Of the many eccentric teachers, one that stood out was a physics teacher who I shall call Mr. Palmer, largely because that was his name.
Mr. Palmer had an enormous and powerful BMW motorbike which he bought brand new and kept in a garage next to the school gym. From day one he liked nothing better than to take it completely to bits, surrounded by a forest of bolts and springs and so on. Although I can honestly say that I had no part in this activity, I do remember some of my compadres walking past and helping themselves to a handful of these presumably vital pieces yet, time and again, Mr. Palmer managed to put the thing back together and it seemed to work just fine. I have always wondered how he managed to do it.
One of Mr. Palmer’s weirdest traits was that he refused to appear in any school photos and I remember him telling a few of us – in response to his non-appearance – that he believed that having one’s photo taken took away a part of one’s soul. Interestingly, the notion that the soul could be subdivided is a major theme in Harry Potter, since the whole premise of the books is that the antagonist, Voldemort, has defied death by splitting up his soul and, having stored all the bits in various places is now trying to collect them all up again to reunite them in a new host body. I love the Harry Potter books, by the way.
Anyhow, back to Mr. Palmer and his belief that that having one’s photo taken took away a part of one’s soul.
I remember actually thinking rather deeply about this idea at the time. It is certainly an interesting one, and more widespread an idea than one might imagine to be the case. In the end I couldn’t really agree with the concept, but it made me more aware than I had been about the idea of dualism – a key part of philosophical theology – which puts forward the view that the created world is separate and distinct from the Kingdom of God and, in its most basic form says that the material realm is evil, and in continual opposition to the spiritual realm of God.
This might sound like rather arcane theological banter, the kind of stuff that seminarians enjoy throwing around, but it is crucially important.
There is a tradition of Christian thought – again, very widespread – that says that we, as Christians, should be in the world, but not of the world. I would like to place it on the record that I couldn’t agree less with this point of view.

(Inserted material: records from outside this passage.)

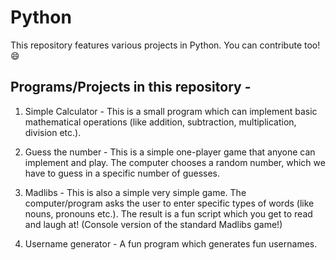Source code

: # Python
This repository features various projects in Python. 
You can contribute too! :smile:

## Programs/Projects in this repository -
1. Simple Calculator - This is a small program which can implement basic mathematical operations (like addition, subtraction, multiplication, division etc.).

2. Guess the number - This is a simple one-player game that anyone can implement and play. The computer chooses a random number, which we have to guess in a specific number of guesses.

3. Madlibs - This is also a simple very simple game. The computer/program asks the user to enter specific types of words (like nouns, pronouns etc.). The result is a fun script which you get to read and laugh at! (Console version of the standard Madlibs game!)

4. Username generator - A fun program which generates fun usernames.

I, rather, would want to suggest that the created world is infinitely precious to God, and of great value, and capable of great goodness. When we know that we are made in God’s image and likeness, this means not only in spirit but in flesh, as well. God himself came to this world in flesh – he took our human form, our human nature. He was one of us, with all that it means to be human – with all of its frailties, and temptations and messiness.

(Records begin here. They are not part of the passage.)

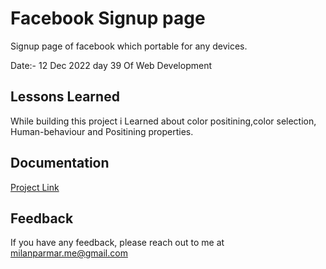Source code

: 
# Facebook Signup page

 
 Signup page of facebook which portable for any devices.

 Date:- 12 Dec 2022 day 39 Of Web Development

  
   
    


## Lessons Learned

While building this project i Learned about color positining,color selection, Human-behaviour and Positining properties.




## Documentation

[Project Link](fasebook-signup.netlify.app)


## Feedback

If you have any feedback, please reach out to me at milanparmar.me@gmail.com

Yes, being flesh and blood – as we are – is messy, and difficult and at times painful and even agonizing. And God chose to take on this nature and go through all of that messiness and pain and agony alongside us, and for us. It means that God is not just over us and above us as King, but alongside us and walking with us as our sibling.
This is why when Jesus was resurrected from the dead – when he rose from the grave and tore open the clutches of death – it was vital that he did so in fully human form. To be resurrected in fully human form says something really powerful about the importance of the created world – it says that it is important, and valuable and that our flesh and blood is cherished by God and worth caring about.

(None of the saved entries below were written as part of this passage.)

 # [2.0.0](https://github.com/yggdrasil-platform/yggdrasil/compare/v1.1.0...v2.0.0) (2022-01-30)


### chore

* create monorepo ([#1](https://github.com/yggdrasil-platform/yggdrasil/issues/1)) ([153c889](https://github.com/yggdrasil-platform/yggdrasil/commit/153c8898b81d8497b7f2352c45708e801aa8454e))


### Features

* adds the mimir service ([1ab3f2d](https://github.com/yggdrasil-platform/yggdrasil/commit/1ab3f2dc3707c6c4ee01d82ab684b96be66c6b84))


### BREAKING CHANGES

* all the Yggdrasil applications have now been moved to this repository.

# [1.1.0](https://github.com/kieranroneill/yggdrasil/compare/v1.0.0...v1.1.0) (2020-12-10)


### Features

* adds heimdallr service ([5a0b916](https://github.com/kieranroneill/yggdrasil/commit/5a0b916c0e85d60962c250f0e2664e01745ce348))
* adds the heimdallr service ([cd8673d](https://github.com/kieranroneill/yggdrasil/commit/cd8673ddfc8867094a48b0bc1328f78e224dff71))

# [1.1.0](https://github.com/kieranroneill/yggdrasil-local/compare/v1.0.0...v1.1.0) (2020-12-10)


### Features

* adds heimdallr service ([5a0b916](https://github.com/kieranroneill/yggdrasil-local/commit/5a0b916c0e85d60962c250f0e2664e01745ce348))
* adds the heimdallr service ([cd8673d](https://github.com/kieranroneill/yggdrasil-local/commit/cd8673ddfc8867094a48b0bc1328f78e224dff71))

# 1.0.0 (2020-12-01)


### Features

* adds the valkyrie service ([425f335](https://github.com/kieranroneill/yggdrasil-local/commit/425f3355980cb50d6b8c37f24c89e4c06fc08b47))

And this is why Jesus goes to such lengths in our Gospel reading today to make the point that he is resurrected in both soul and body. That’s why, in last week’s gospel reading he invites the apostle Thomas to poke his finger in his torn torso, and in today’s gospel reading says to the apostles, “yes, guys, it’s really me – I’m not just an apparition, a figment of your imagination, a ghost – it’s really, really me – human Jesus, the guy you knew who hung out with you and ate dinner with you and had cocktails with the tax collectors and feared for his very life in the Garden of Gethsemane". I paraphrase somewhat. And this is why Jesus goes to such lengths to have a piece of broiled fish, and to eat – because he’s human, and humans need to eat, unlike specters and apparitions.
When Jesus rose from the dead, he reclaimed from the power of death and hell not only our spiritual souls, but our earthly bodies, too. Because both our souls and our bodies are from God, and of God, and capable of good, and something to be valued and treasured.
The phrase ‘My body is a temple’ has been hijacked by cheesy yoga advertising and organic digestive cleansing programs. Let’s take back that phrase as something much more than that ephemeral stuff – let’s see both our bodies and our souls as holy places created by God, and conduits of goodness.
In the end, then, the reason that I couldn’t agree with Mr. Palmer’s view about photographs and his idea that they erode the soul is that our souls are given to us by God whole and perfect and nothing can change that. They are the gift from God that, when all is said and done, make us who we are. Our bodies are imperfect and they decline and they perish, but the soul endures for ever, consistent, enduring, and a gift from God. And even though I ended up not agreeing with Mr. Palmer, the fact that he was thinking deeply about his spiritual well-being did leave an impression on me. I think we could all learn to think more deeply about our spiritual health, just as we think deeply about our mental health and our physical health.